Tak lama kemudian, pintu ruangannya terbuka. Muncul dua wajah yang ia kenali. Seorang lelaki dan seorang perempuan. Mereka datang dengan raut sedih, mungkin prihatin melihat kondisinya yang tak berdaya seperti ini. Selang infus yang menancap di punggung tangannya, serta selang yang masuk melalui hidung dan berakhir di lambungnya. Ia pikir, sudah berapa lama ia berada di atas ranjang rumah sakit ini?

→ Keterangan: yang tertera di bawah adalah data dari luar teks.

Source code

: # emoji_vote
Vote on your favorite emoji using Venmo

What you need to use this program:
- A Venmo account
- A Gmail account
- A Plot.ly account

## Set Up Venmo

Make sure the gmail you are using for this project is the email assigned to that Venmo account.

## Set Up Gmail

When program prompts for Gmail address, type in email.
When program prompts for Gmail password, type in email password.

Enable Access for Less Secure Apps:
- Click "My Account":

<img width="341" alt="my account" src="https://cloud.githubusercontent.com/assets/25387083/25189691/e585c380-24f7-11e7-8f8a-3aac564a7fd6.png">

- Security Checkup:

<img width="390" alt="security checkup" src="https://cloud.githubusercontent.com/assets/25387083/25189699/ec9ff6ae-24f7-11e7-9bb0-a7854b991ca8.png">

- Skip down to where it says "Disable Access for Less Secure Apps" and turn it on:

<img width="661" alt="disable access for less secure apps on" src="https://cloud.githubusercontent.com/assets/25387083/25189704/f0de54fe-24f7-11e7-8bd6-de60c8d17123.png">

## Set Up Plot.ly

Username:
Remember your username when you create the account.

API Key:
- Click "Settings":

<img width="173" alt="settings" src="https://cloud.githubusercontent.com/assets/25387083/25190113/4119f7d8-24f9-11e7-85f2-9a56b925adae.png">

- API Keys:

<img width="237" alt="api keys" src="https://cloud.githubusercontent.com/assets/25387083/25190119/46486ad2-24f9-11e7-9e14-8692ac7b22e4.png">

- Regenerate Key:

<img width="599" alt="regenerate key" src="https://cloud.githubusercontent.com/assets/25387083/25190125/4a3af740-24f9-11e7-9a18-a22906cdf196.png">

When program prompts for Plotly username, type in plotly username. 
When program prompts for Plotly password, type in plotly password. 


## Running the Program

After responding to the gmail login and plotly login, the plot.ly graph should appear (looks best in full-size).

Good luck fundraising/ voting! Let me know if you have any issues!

"Sohyun, kau sudah sadar?"

Ingin sekali gadis yang dipanggil Sohyun itu menjawab, tapi suaranya begitu lemah. Ia pun hanya dapat menanggapi dengan senyuman kecil yang tertarik di kedua sudut bibirnya.

"Kami sangat mencemaskanmu, maafkan aku, aku tidak bisa melindungimu dengan baik."

Sohyun melirik lelaki yang hanya berdiri tegang di belakang kakaknya itu. Sejak kapan pria itu ada di sana? Kenapa harus dia? Di mana Jimin?

"J-Jim...." Sohyun menyerah, dia bahkan tidak bisa menyebut nama Jimin dengan lancar.

"D-dia ... Jiminmu...."

Sungkyung mengalihkan pandangan ke arah pria yang masuk bersamanya. Dia Min Yoongi. Orang yang telah mengabari insiden buruk itu dan menyelesaikannya dengan baik melalui jalur hukum.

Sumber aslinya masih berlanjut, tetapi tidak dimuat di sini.